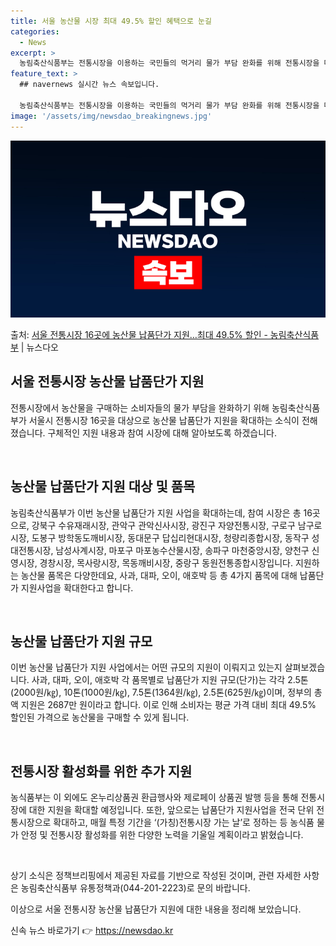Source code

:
 ```yaml
---
title: 서울 농산물 시장 최대 49.5% 할인 혜택으로 눈길
categories:
  - News
excerpt: >
  농림축산식품부는 전통시장을 이용하는 국민들의 먹거리 물가 부담 완화를 위해 전통시장을 대상으로 한 농산물 납…
feature_text: >
  ## navernews 실시간 뉴스 속보입니다.

  농림축산식품부는 전통시장을 이용하는 국민들의 먹거리 물가 부담 완화를 위해 전통시장을 대상으로 한 농산물 납…
image: '/assets/img/newsdao_breakingnews.jpg'
---
```


![뉴스다오 속보](/assets/img/newsdao_breakingnews.jpg)

<p>출처: <a href="https://newsdao.kr/3552" rel="dofollow">서울 전통시장 16곳에 농산물 납품단가 지원…최대 49.5% 할인 - 농림축산식품부</a> | 뉴스다오</p>

<h2 data-ke-size="size26">서울 전통시장 농산물 납품단가 지원</h2>
전통시장에서 농산물을 구매하는 소비자들의 물가 부담을 완화하기 위해 농림축산식품부가 서울시 전통시장 16곳을 대상으로 농산물 납품단가 지원을 확대하는 소식이 전해졌습니다. 구체적인 지원 내용과 참여 시장에 대해 알아보도록 하겠습니다.

<p data-ke-size="size16">&nbsp;</p>

<h2 data-ke-size="size24">농산물 납품단가 지원 대상 및 품목</h2>
농림축산식품부가 이번 농산물 납품단가 지원 사업을 확대하는데, 참여 시장은 총 16곳으로, 강북구 수유재래시장, 관악구 관악신사시장, 광진구 자양전통시장, 구로구 남구로시장, 도봉구 방학동도깨비시장, 동대문구 답십리현대시장, 청량리종합시장, 동작구 성대전통시장, 남성사계시장, 마포구 마포농수산물시장, 송파구 마천중앙시장, 양천구 신영시장, 경창시장, 목사랑시장, 목동깨비시장, 중랑구 동원전통종합시장입니다. 
지원하는 농산물 품목은 다양한데요, 사과, 대파, 오이, 애호박 등 총 4가지 품목에 대해 납품단가 지원사업을 확대한다고 합니다. 

<p data-ke-size="size16">&nbsp;</p>

<h2 data-ke-size="size24">농산물 납품단가 지원 규모</h2>
이번 농산물 납품단가 지원 사업에서는 어떤 규모의 지원이 이뤄지고 있는지 살펴보겠습니다. 사과, 대파, 오이, 애호박 각 품목별로 납품단가 지원 규모(단가)는 각각 2.5톤(2000원/㎏), 10톤(1000원/㎏), 7.5톤(1364원/㎏), 2.5톤(625원/㎏)이며, 정부의 총액 지원은 2687만 원이라고 합니다. 이로 인해 소비자는 평균 가격 대비 최대 49.5% 할인된 가격으로 농산물을 구매할 수 있게 됩니다. 

<p data-ke-size="size16">&nbsp;</p>

<h2 data-ke-size="size24">전통시장 활성화를 위한 추가 지원</h2>
농식품부는 이 외에도 온누리상품권 환급행사와 제로페이 상품권 발행 등을 통해 전통시장에 대한 지원을 확대할 예정입니다. 또한, 앞으로는 납품단가 지원사업을 전국 단위 전통시장으로 확대하고, 매월 특정 기간을 ‘(가칭)전통시장 가는 날’로 정하는 등 농식품 물가 안정 및 전통시장 활성화를 위한 다양한 노력을 기울일 계획이라고 밝혔습니다. 

<p data-ke-size="size16">&nbsp;</p>

상기 소식은 정책브리핑에서 제공된 자료를 기반으로 작성된 것이며, 관련 자세한 사항은 농림축산식품부 유통정책과(044-201-2223)로 문의 바랍니다.

이상으로 서울 전통시장 농산물 납품단가 지원에 대한 내용을 정리해 보았습니다. 

신속 뉴스 바로가기 👉 <a href="https://newsdao.kr" rel="dofollow">https://newsdao.kr</a>


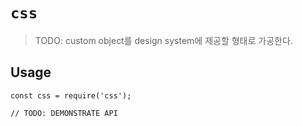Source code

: # `css`

> TODO: custom object를 design system에 제공할 형태로 가공한다.

## Usage

```
const css = require('css');

// TODO: DEMONSTRATE API
```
------------------------------------------------------------
▶ [Exercise aim]
Every line in the records above that holds "assets" counts once; state the total and nothing else.

▶ [Answer section]
2